## Activity
Quote exactly and only this range of lines in the data below: the line that holds "- **Menstrual Phase" to the line that holds "- Emotionally responsive penguin companion", both included.

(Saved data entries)
####
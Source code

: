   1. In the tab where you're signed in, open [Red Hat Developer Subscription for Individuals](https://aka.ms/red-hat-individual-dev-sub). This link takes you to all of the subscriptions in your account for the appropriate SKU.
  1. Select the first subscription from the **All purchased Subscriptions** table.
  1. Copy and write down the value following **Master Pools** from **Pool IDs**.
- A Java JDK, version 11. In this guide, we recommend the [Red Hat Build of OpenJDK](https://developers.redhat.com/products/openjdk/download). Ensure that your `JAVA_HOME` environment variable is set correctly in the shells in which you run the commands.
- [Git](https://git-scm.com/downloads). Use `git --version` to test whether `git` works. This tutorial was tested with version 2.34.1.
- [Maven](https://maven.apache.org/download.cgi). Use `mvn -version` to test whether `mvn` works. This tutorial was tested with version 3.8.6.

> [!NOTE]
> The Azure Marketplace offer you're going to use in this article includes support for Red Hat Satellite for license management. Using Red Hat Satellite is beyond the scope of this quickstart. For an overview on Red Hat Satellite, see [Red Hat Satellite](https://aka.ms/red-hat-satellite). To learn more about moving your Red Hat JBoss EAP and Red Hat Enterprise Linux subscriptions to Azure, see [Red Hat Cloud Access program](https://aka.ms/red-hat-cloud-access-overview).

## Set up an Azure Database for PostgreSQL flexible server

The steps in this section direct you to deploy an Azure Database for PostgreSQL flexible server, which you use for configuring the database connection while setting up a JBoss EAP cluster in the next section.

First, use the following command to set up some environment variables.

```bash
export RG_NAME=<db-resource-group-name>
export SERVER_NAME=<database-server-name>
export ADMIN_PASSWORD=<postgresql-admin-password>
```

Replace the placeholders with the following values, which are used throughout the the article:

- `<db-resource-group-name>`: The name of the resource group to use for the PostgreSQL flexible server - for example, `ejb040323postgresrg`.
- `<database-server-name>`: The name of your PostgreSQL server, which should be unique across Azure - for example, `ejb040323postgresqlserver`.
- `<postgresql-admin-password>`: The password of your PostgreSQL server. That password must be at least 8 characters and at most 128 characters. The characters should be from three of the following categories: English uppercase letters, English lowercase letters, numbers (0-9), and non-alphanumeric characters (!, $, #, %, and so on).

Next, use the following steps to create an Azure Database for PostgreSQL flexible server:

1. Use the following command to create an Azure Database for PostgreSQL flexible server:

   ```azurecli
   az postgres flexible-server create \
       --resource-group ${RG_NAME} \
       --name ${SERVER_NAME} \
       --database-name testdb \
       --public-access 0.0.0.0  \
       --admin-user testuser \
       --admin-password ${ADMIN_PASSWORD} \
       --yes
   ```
####
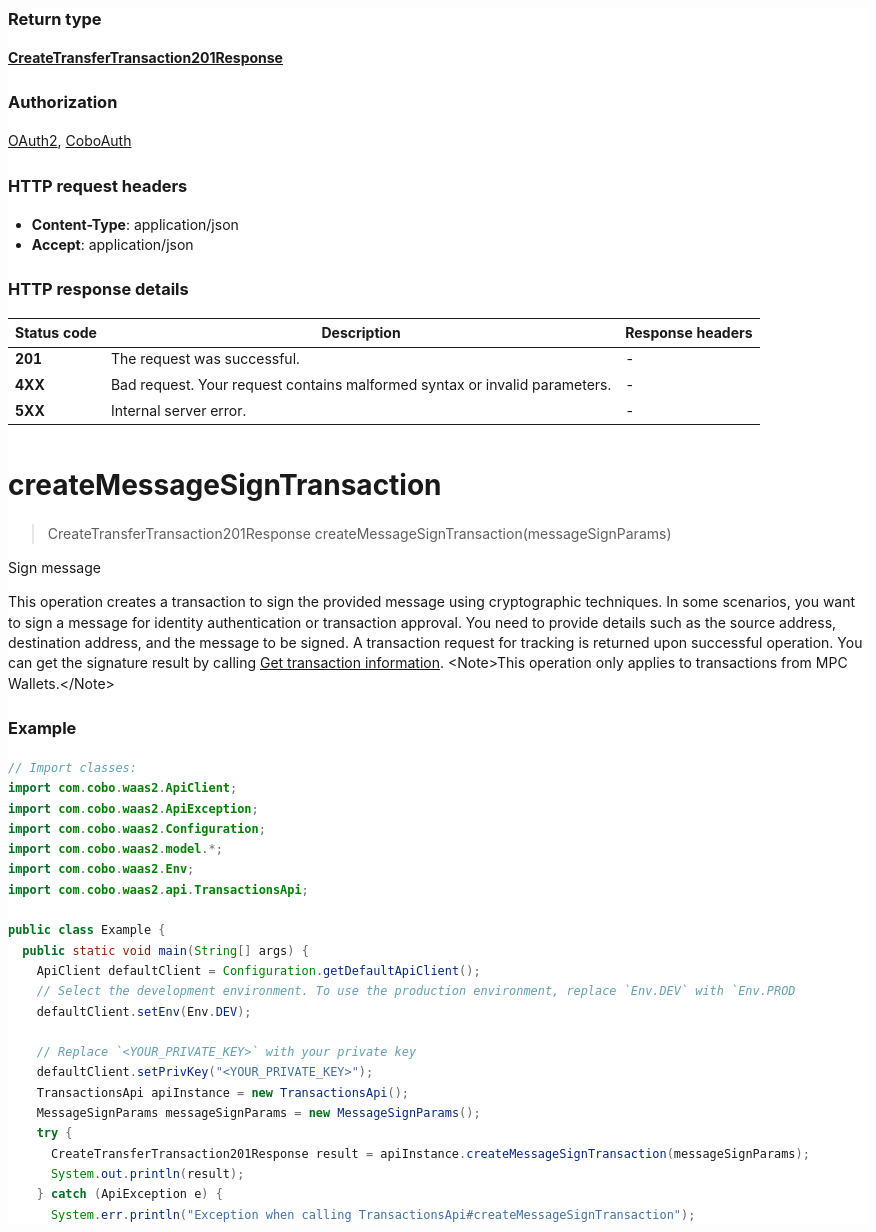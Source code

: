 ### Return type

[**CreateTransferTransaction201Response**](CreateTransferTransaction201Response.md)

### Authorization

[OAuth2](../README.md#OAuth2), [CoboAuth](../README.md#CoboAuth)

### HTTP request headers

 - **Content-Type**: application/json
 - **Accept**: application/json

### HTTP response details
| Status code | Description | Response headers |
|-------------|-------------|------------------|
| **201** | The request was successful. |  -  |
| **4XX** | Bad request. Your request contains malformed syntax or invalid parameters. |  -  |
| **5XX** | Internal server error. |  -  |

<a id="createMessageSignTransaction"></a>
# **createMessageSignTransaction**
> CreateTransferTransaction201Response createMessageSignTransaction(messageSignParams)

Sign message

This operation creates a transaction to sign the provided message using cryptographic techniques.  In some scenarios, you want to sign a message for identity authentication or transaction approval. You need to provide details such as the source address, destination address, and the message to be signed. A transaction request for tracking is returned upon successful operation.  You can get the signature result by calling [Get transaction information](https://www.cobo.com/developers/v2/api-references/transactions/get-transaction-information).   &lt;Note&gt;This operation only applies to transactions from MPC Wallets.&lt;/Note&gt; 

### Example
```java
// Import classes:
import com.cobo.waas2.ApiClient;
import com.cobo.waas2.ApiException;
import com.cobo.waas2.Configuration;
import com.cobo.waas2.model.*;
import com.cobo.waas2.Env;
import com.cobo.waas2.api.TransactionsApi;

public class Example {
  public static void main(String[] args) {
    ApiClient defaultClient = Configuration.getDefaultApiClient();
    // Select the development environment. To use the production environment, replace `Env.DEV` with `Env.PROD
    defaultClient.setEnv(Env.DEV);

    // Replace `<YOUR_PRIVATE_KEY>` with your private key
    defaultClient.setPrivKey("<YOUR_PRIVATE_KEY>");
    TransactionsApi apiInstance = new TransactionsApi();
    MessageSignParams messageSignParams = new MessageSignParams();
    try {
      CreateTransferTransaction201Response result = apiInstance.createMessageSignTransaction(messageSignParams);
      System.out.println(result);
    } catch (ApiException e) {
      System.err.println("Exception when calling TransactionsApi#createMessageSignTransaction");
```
####
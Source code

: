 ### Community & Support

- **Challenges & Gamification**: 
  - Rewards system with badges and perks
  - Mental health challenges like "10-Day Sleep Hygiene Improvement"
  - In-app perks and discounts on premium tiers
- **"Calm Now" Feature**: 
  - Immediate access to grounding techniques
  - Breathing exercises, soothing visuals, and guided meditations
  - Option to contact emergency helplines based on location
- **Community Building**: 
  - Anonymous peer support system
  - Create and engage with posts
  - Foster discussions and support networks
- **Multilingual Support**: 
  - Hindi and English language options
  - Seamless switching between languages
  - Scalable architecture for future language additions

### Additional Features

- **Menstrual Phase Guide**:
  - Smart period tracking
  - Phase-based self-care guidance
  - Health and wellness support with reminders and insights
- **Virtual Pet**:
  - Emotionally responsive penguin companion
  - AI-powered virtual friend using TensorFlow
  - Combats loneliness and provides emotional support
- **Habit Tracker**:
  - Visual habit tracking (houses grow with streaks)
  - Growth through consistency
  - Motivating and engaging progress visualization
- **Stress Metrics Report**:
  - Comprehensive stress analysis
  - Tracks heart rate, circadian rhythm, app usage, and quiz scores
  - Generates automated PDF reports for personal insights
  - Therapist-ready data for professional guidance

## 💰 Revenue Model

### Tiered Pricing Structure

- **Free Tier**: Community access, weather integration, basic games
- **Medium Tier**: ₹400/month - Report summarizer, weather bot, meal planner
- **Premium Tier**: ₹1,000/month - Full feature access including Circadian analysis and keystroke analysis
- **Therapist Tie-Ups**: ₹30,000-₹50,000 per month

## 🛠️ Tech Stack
####
## Solution to the problem
- **Menstrual Phase Guide**:
  - Smart period tracking
  - Phase-based self-care guidance
  - Health and wellness support with reminders and insights
- **Virtual Pet**:
  - Emotionally responsive penguin companion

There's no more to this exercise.